Prof. Dr. Kavaklı, “Hemofili, hayat boyu süren bir kanama hastalığıdır”

17 Nisan, Dünya Hemofili Günü olarak kabul ediliyor ve bu hastalığın topluma tanıtılması hedefleniyor. Hemofili hastalığı nadir görülen, kanamaya neden olan bir pıhtılaşma bozukluğu. Ege Hemofili Derneği Başkanı ve Ege Üniversitesi Tıp Fakültesi Dahili Tıp Bilimleri Bölümü Çocuk Sağlığı ve Hastalıkları Anabilim Dalı Öğretim Üyesi Prof. Dr. Kaan Kavaklı, hemofilinin belirtileri, tedavisi ve hastalık hakkındaki son gelişmeler konusunda bilgi verdi.


Prof. Dr. Kavaklı, “Hemofili, hayat boyu süren bir kanama hastalığıdır”

Hemofilinin genetik bir hastalık olduğunu ifade eden Prof. Dr. Kavaklı,  “Hayat boyu süren bir kanama hastalığıdır. Genellikle erkeklerde görülür. Genetik geçiş özelliğiyle beraber annelerden erkek çocuklara geçmektedir. Bu hastalıkta, hastalarda hayat boyu süren bir kanamaya eğilim söz konusudur. Kanamayı önlemek için de bazı tedavilerin uygulanmaları gerekiyor. Genellikle 1-2 yaşlarında teşhis konuyor ve hastalık hayat boyu sürüyor. Mevcut tedavi imkânlarından faydalanılırsa hastaların hayatını sürdürebilmeleri mümkün” dedi.

Hemofili hastalığının belirtilerinden bahseden Prof. Dr. Kavaklı,  “Hemofili, erkek çocuğun çarptığı yerlerinde, kolunda, bacağında ve derisinde kolaylıkla morlukların oluşması ve o morlukların uzun süre devam etmesi, bir tarafı kesildiğinde kanamaların uzun sürmesi, burun kanamasının durmaması, özellikle eklemlerde dirsek ve ayak bileklerinde ağrılı şişliklerin oluşmasıdır.  Fakat en erken bulgu; bir bebek, bir çocuk yürümeye, koşmaya başladığında çarpıp düştüğü yerlerde kolaylıkla morlukların oluşmasıdır, bunu genellikle anneler fark ediyor ve çocuklarını doktora getiriyorlar. Aslında hastalık bebeğin hayata ilk geldiği günden başlamış olmasına rağmen teşhisi genellikle morlukların görülmesiyle 1- 1.5 yaşlarında konuyor” diye konuştu.
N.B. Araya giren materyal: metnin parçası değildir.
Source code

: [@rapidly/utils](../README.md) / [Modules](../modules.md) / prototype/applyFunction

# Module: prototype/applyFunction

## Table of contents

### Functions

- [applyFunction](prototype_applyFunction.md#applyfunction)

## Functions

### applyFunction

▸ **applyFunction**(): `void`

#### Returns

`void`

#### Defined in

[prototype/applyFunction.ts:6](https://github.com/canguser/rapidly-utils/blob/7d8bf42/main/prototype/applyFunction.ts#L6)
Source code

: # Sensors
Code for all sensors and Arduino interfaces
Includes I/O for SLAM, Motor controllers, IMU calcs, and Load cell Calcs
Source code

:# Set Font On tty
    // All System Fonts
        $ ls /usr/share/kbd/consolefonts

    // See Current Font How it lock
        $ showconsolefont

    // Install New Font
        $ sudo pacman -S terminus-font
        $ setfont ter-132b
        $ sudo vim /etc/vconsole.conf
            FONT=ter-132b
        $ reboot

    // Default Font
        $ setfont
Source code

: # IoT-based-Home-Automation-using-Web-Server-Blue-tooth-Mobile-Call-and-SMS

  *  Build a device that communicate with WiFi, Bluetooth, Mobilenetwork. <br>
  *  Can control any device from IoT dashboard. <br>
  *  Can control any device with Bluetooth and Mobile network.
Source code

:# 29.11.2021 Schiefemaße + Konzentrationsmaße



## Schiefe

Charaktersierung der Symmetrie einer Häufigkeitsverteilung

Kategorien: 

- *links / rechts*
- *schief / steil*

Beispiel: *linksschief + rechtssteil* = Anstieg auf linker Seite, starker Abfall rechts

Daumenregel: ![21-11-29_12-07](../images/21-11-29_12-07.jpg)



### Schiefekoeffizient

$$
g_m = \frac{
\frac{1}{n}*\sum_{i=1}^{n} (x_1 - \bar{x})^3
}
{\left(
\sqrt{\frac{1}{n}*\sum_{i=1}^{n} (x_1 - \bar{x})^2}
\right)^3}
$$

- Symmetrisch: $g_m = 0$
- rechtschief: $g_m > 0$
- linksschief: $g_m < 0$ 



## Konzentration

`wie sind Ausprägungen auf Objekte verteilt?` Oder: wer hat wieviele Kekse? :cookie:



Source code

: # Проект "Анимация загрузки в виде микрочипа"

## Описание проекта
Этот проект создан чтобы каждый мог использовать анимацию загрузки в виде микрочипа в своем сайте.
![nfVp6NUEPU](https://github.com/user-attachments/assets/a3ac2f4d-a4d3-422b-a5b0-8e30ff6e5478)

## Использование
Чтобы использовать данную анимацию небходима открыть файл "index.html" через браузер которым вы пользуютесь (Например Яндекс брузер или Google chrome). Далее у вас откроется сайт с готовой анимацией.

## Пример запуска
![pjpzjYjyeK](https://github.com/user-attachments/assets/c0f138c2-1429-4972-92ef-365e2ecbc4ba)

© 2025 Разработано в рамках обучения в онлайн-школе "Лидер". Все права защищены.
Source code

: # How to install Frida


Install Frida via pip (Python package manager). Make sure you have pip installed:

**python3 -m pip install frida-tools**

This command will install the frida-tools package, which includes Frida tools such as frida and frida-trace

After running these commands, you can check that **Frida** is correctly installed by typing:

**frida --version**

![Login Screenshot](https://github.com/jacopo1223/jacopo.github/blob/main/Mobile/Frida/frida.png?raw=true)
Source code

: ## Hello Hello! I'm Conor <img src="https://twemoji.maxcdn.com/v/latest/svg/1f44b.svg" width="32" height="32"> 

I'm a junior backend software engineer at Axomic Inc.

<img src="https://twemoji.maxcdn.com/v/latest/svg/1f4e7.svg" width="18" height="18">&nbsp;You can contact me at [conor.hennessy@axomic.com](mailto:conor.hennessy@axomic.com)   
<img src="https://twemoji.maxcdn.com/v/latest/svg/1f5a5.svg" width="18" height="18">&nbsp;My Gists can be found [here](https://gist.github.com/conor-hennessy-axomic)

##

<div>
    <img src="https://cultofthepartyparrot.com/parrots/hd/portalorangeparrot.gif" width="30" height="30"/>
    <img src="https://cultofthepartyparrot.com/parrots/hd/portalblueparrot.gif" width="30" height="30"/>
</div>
       Türkiye’de yaklaşık 10 bin kişide görülüyor

         Sağlık Bakanlığı’nın kayıtlarına göre Türkiye’de yaklaşık 10 bin kişi civarında hemofili ve benzeri hastalarının görüldüğünü belirten Prof. Dr. Kavaklı, “Hemofilinin farklı farklı türleri bulunmaktadır. Faktör 8 geninde bir bozukluk, bir eksiklik varsa buna Hemofili A diyoruz. Faktör 9’da bir eksiklik varsa Hemofili B, faktör 11’de varsa Hemofili C diyoruz. Birde buna benzer faktör eksiklikleri var. Hemofili türlerinin tamamını sayarsak 10 bin kadar Hemofili hastası bulunmaktadır. Fakat en çok rastlanılan hemofili hastalığı, hemofili A’ya bakarsak, bu türün Türkiye’de yaklaşık 5 bin civarı hastası vardır. 80 milyonluk ülkede bu sayı az gibi görünebilir ama bu hastalık hayat boyu devam etmektedir. Bu nedenle eğer çocuk uygun tedavi alamazsa her hafta sonu acile gelmek zorundadır, hemen hemen her gün hastanede bulunmak zorundadır. Bu da önemli bir sağlık sorunu yaratmaktadır” dedi.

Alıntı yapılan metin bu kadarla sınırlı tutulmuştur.